§ What to work on
From the data below, return all lines holding the string "containing".
START Input material
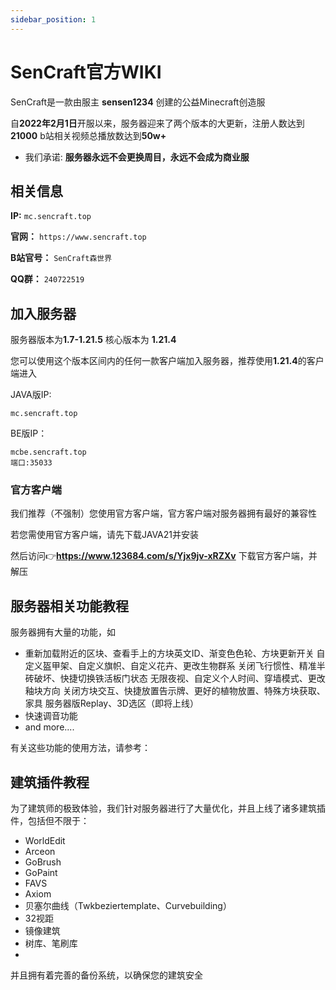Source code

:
 ```yaml
---
sidebar_position: 1
---
```


# SenCraft官方WIKI

SenCraft是一款由服主 **sensen1234** 创建的公益Minecraft创造服

自**2022年2月1日**开服以来，服务器迎来了两个版本的大更新，注册人数达到**21000**
b站相关视频总播放数达到**50w+**

- 我们承诺: **服务器永远不会更换周目，永远不会成为商业服**
 
## 相关信息
**IP:** `mc.sencraft.top`

**官网：** `https://www.sencraft.top`

**B站官号：** `SenCraft森世界`

**QQ群：** `240722519`

## 加入服务器

服务器版本为**1.7-1.21.5** 核心版本为 **1.21.4**

您可以使用这个版本区间内的任何一款客户端加入服务器，推荐使用**1.21.4**的客户端进入

JAVA版IP:
```
mc.sencraft.top
```
BE版IP：
```
mcbe.sencraft.top
端口:35033
```

### 官方客户端

我们推荐（不强制）您使用官方客户端，官方客户端对服务器拥有最好的兼容性

若您需使用官方客户端，请先下载JAVA21并安装

然后访问👉**https://www.123684.com/s/Yjx9jv-xRZXv**  下载官方客户端，并解压

## 服务器相关功能教程
服务器拥有大量的功能，如
- 重新加载附近的区块、查看手上的方块英文ID、渐变色色轮、方块更新开关
自定义盔甲架、自定义旗帜、自定义花卉、更改生物群系
关闭飞行惯性、精准半砖破坏、快捷切换铁活板门状态
无限夜视、自定义个人时间、穿墙模式、更改釉块方向
关闭方块交互、快捷放置告示牌、更好的植物放置、特殊方块获取、家具
服务器版Replay、3D选区（即将上线）
- 快速调音功能
- and more....

有关这些功能的使用方法，请参考：
## 建筑插件教程

为了建筑师的极致体验，我们针对服务器进行了大量优化，并且上线了诸多建筑插件，包括但不限于：

- WorldEdit
- Arceon
- GoBrush
- GoPaint
- FAVS
- Axiom
- 贝塞尔曲线（Twkbeziertemplate、Curvebuilding）
- 32视距
- 镜像建筑
- 树库、笔刷库
- 
并且拥有着完善的备份系统，以确保您的建筑安全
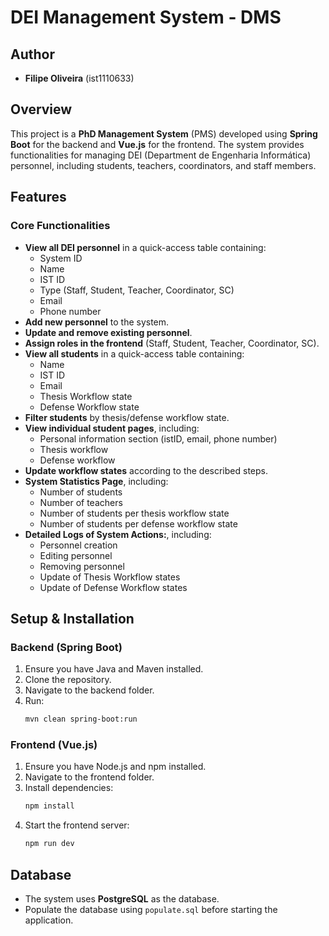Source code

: # DEI Management System - DMS

## Author
- **Filipe Oliveira** (ist1110633)

## Overview
This project is a **PhD Management System** (PMS) developed using **Spring Boot** for the backend and **Vue.js** for the frontend. The system provides functionalities for managing DEI (Department de Engenharia Informática) personnel, including students, teachers, coordinators, and staff members.

## Features

### Core Functionalities
- **View all DEI personnel** in a quick-access table containing:
  - System ID
  - Name
  - IST ID
  - Type (Staff, Student, Teacher, Coordinator, SC)
  - Email
  - Phone number
- **Add new personnel** to the system.
- **Update and remove existing personnel**.
- **Assign roles in the frontend** (Staff, Student, Teacher, Coordinator, SC).
- **View all students** in a quick-access table containing:
  - Name
  - IST ID
  - Email
  - Thesis Workflow state
  - Defense Workflow state
- **Filter students** by thesis/defense workflow state.
- **View individual student pages**, including:
  - Personal information section (istID, email, phone number)
  - Thesis workflow
  - Defense workflow
- **Update workflow states** according to the described steps.
- **System Statistics Page**, including:
  - Number of students
  - Number of teachers
  - Number of students per thesis workflow state
  - Number of students per defense workflow state
- **Detailed Logs of System Actions:**, including:
  - Personnel creation
  - Editing personnel
  - Removing personnel
  - Update of Thesis Workflow states
  - Update of Defense Workflow states


## Setup & Installation
### Backend (Spring Boot)
1. Ensure you have Java and Maven installed.
2. Clone the repository.
3. Navigate to the backend folder.
4. Run:
   ```sh
   mvn clean spring-boot:run
   ```

### Frontend (Vue.js)
1. Ensure you have Node.js and npm installed.
2. Navigate to the frontend folder.
3. Install dependencies:
   ```sh
   npm install
   ```
4. Start the frontend server:
   ```sh
   npm run dev
   ```

## Database
- The system uses **PostgreSQL** as the database.
- Populate the database using `populate.sql` before starting the application.
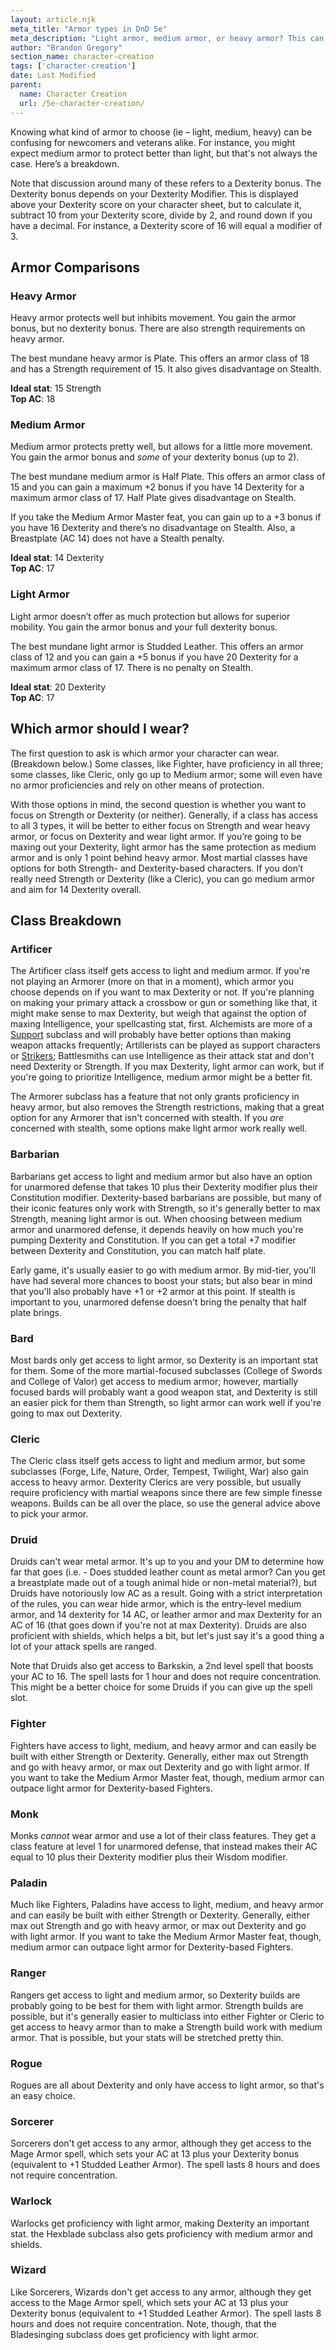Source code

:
 ```yaml
---
layout: article.njk
meta_title: "Armor types in DnD 5e"
meta_description: "Light armor, medium armor, or heavy armor? This can be confusing, but the mechanics provide some clear advantages for each. Here's a primer."
author: "Brandon Gregory"
section_name: character-creation
tags: ['character-creation']
date: Last Modified
parent:
  name: Character Creation
  url: /5e-character-creation/
---
```


Knowing what kind of armor to choose (ie – light, medium, heavy) can be confusing for newcomers and veterans alike. For instance, you might expect medium armor to protect better than light, but that's not always the case. Here’s a breakdown.

Note that discussion around many of these refers to a Dexterity bonus. The Dexterity bonus depends on your Dexterity Modifier. This is displayed above your Dexterity score on your character sheet, but to calculate it, subtract 10 from your Dexterity score, divide by 2, and round down if you have a decimal. For instance, a Dexterity score of 16 will equal a modifier of 3.

## Armor Comparisons

### Heavy Armor

Heavy armor protects well but inhibits movement. You gain the armor bonus, but no dexterity bonus. There are also strength requirements on heavy armor.

The best mundane heavy armor is Plate. This offers an armor class of 18 and has a Strength requirement of 15. It also gives disadvantage on Stealth.

**Ideal stat**: 15 Strength<br>
**Top AC**: 18

### Medium Armor

Medium armor protects pretty well, but allows for a little more movement. You gain the armor bonus and _some_ of your dexterity bonus (up to 2).

The best mundane medium armor is Half Plate. This offers an armor class of 15 and you can gain a maximum +2 bonus if you have 14 Dexterity for a maximum armor class of 17. Half Plate gives disadvantage on Stealth.

If you take the Medium Armor Master feat, you can gain up to a +3 bonus if you have 16 Dexterity and there’s no disadvantage on Stealth. Also, a Breastplate (AC 14) does not have a Stealth penalty.

**Ideal stat**: 14 Dexterity<br>
**Top AC**: 17

### Light Armor

Light armor doesn’t offer as much protection but allows for superior mobility. You gain the armor bonus and your full dexterity bonus.

The best mundane light armor is Studded Leather. This offers an armor class of 12 and you can gain a +5 bonus if you have 20 Dexterity for a maximum armor class of 17. There is no penalty on Stealth.

**Ideal stat**: 20 Dexterity<br>
**Top AC**: 17

## Which armor should I wear?
The first question to ask is which armor your character can wear. (Breakdown below.) Some classes, like Fighter, have proficiency in all three; some classes, like Cleric, only go up to Medium armor; some will even have no armor proficiencies and rely on other means of protection.

With those options in mind, the second question is whether you want to focus on Strength or Dexterity (or neither). Generally, if a class has access to all 3 types, it will be better to either focus on Strength and wear heavy armor, or focus on Dexterity and wear light armor. If you’re going to be maxing out your Dexterity, light armor has the same protection as medium armor and is only 1 point behind heavy armor. Most martial classes have options for both Strength- and Dexterity-based characters. If you don’t really need Strength or Dexterity (like a Cleric), you can go medium armor and aim for 14 Dexterity overall.

## Class Breakdown

### Artificer

The Artificer class itself gets access to light and medium armor. If you're not playing an Armorer (more on that in a moment), which armor you choose depends on if you want to max Dexterity or not. If you're planning on making your primary attack a crossbow or gun or something like that, it might make sense to max Dexterity, but weigh that against the option of maxing Intelligence, your spellcasting stat, first. Alchemists are more of a [Support](/5e-character-creation/party-roles/#BattleRoles-Support) subclass and will probably have better options than making weapon attacks frequently; Artillerists can be played as support characters or [Strikers](/5e-character-creation/party-roles/#BattleRoles-Striker); Battlesmiths can use Intelligence as their attack stat and don't need Dexterity or Strength. If you max Dexterity, light armor can work, but if you're going to prioritize Intelligence, medium armor might be a better fit.

The Armorer subclass has a feature that not only grants proficiency in heavy armor, but also removes the Strength restrictions, making that a great option for any Armorer that isn't concerned with stealth. If you _are_ concerned with stealth, some options make light armor work really well.

### Barbarian

Barbarians get access to light and medium armor but also have an option for unarmored defense that takes 10 plus their Dexterity modifier plus their Constitution modifier. Dexterity-based barbarians are possible, but many of their iconic features only work with Strength, so it's generally better to max Strength, meaning light armor is out. When choosing between medium armor and unarmored defense, it depends heavily on how much you're pumping Dexterity and Constitution. If you can get a total +7 modifier between Dexterity and Constitution, you can match half plate.

Early game, it's usually easier to go with medium armor. By mid-tier, you'll have had several more chances to boost your stats; but also bear in mind that you'll also probably have +1 or +2 armor at this point. If stealth is important to you, unarmored defense doesn't bring the penalty that half plate brings.

### Bard

Most bards only get access to light armor, so Dexterity is an important stat for them. Some of the more martial-focused subclasses (College of Swords and College of Valor) get access to medium armor; however, martially focused bards will probably want a good weapon stat, and Dexterity is still an easier pick for them than Strength, so light armor can work well if you're going to max out Dexterity.

### Cleric

The Cleric class itself gets access to light and medium armor, but some subclasses (Forge, Life, Nature, Order, Tempest, Twilight, War) also gain access to heavy armor. Dexterity Clerics are very possible, but usually require proficiency with martial weapons since there are few simple finesse weapons. Builds can be all over the place, so use the general advice above to pick your armor.

### Druid

Druids can't wear metal armor. It's up to you and your DM to determine how far that goes (i.e. - Does studded leather count as metal armor? Can you get a breastplate made out of a tough animal hide or non-metal material?), but Druids have notoriously low AC as a result. Going with a strict interpretation of the rules, you can wear hide armor, which is the entry-level medium armor, and 14 dexterity for 14 AC, or leather armor and max Dexterity for an AC of 16 (that goes down if you're not at max Dexterity). Druids are also proficient with shields, which helps a bit, but let's just say it's a good thing a lot of your attack spells are ranged.

Note that Druids also get access to Barkskin, a 2nd level spell that boosts your AC to 16. The spell lasts for 1 hour and does not require concentration. This might be a better choice for some Druids if you can give up the spell slot.

### Fighter

Fighters have access to light, medium, and heavy armor and can easily be built with either Strength or Dexterity. Generally, either max out Strength and go with heavy armor, or max out Dexterity and go with light armor. If you want to take the Medium Armor Master feat, though, medium armor can outpace light armor for Dexterity-based Fighters.

### Monk

Monks _cannot_ wear armor and use a lot of their class features. They get a class feature at level 1 for unarmored defense, that instead makes their AC equal to 10 plus their Dexterity modifier plus their Wisdom modifier.

### Paladin

Much like Fighters, Paladins have access to light, medium, and heavy armor and can easily be built with either Strength or Dexterity. Generally, either max out Strength and go with heavy armor, or max out Dexterity and go with light armor. If you want to take the Medium Armor Master feat, though, medium armor can outpace light armor for Dexterity-based Fighters.

### Ranger

Rangers get access to light and medium armor, so Dexterity builds are probably going to be best for them with light armor. Strength builds are possible, but it's generally easier to multiclass into either Fighter or Cleric to get access to heavy armor than to make a Strength build work with medium armor. That is possible, but your stats will be stretched pretty thin.

### Rogue

Rogues are all about Dexterity and only have access to light armor, so that's an easy choice.

### Sorcerer

Sorcerers don't get access to any armor, although they get access to the Mage Armor spell, which sets your AC at 13 plus your Dexterity bonus (equivalent to +1 Studded Leather Armor). The spell lasts 8 hours and does not require concentration.

### Warlock

Warlocks get proficiency with light armor, making Dexterity an important stat. the Hexblade subclass also gets proficiency with medium armor and shields.

### Wizard

Like Sorcerers, Wizards don't get access to any armor, although they get access to the Mage Armor spell, which sets your AC at 13 plus your Dexterity bonus (equivalent to +1 Studded Leather Armor). The spell lasts 8 hours and does not require concentration. Note, though, that the Bladesinging subclass does get proficiency with light armor.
END Input material
§ Result of this exercise
- **View all DEI personnel** in a quick-access table containing:
- **View all students** in a quick-access table containing:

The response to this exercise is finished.